Description
During the mid-1970s, Richard Misrach created a series of landscape photographs of cacti, stones, and palm trees at night. Using long exposures and a strong flash, he captured scenes only a camera can record. In this print, he isolated a monumental cactus in the Mojave Desert, positioned against a dark sky broken only by the small bright dot of the moon. The plant's totem-like form becomes a mysterious icon for the viewer to meditate upon, just as the photographer did when making the image.
Richard Misrach
Richard Misrach American, 1949- The photographs of Richard Misrach are meditations on power and beauty. From his early black-and-white documentation of 1970s Berkeley to his extensive nighttime studies of cacti and color Desert Cantos cycles, Misrach's subjects, photographed with careful attention to light and composition, are charged with sociopolitical overtones. For Bravo 20: The Bombing of the American West (1990), he collaborated with his wife, Miriam Weisang Misrach, to investigate the destruction of the desert in the name of military advance.
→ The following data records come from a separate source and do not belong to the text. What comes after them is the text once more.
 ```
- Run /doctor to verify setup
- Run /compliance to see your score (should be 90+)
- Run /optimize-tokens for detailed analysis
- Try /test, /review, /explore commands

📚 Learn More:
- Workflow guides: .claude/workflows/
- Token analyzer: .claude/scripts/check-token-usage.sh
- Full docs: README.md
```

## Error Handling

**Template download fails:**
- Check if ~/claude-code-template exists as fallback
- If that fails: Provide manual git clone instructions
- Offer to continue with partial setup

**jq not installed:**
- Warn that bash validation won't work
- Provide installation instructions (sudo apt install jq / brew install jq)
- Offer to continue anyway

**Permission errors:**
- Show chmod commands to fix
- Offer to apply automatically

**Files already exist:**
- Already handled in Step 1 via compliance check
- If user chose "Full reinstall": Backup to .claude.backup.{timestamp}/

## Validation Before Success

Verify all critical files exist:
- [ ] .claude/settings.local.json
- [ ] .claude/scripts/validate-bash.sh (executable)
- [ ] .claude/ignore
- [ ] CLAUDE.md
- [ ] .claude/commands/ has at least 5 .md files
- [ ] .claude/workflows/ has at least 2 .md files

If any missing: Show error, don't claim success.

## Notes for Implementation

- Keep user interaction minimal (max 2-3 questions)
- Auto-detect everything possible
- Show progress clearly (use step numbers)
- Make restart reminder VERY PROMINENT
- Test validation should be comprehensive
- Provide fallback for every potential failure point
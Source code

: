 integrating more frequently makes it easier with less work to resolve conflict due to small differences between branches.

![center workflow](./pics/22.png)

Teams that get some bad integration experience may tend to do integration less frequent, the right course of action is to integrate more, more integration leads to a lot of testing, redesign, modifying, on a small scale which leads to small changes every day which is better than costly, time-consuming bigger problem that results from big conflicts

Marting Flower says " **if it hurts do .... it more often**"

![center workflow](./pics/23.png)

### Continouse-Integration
Livestock killed by nuclear fallout, Playboy magazines riddled with bullet holes, portrait and landscape paintings from the hallowed halls of southwestern museums, each constitutes different Desert Cantos (1987). Begun in the early 1980s, this series was exhibited as a traveling retrospective, Crimes and Splendors: The Desert Cantos of Richard Misrach, organized by the Museum of Fine Arts, Houston, with accompanying catalogue (1996). Misrach's other monographs include Telegraph 3 a.m.: The Street People of Telegraph Avenue, Berkeley, California (1974), (a photographic book) (1979), Richard Misrach: 1975-1987 (1988), and Violent Legacies: Three Cantos (1992). Born in Los Angeles, Misrach earned a B.A. in psychology from the University of California, Berkeley (1971). There he served on the photography staff of the Associated Students of the University of California (1971-77). He has received fellowships from the National Endowment for the Arts (1973, 1977, 1984), the Friends of Photography (1976), the John Simon Guggenheim Memorial Foundation (1979), and Eureka (1990). Misrach lives in Emeryville, California. A.W.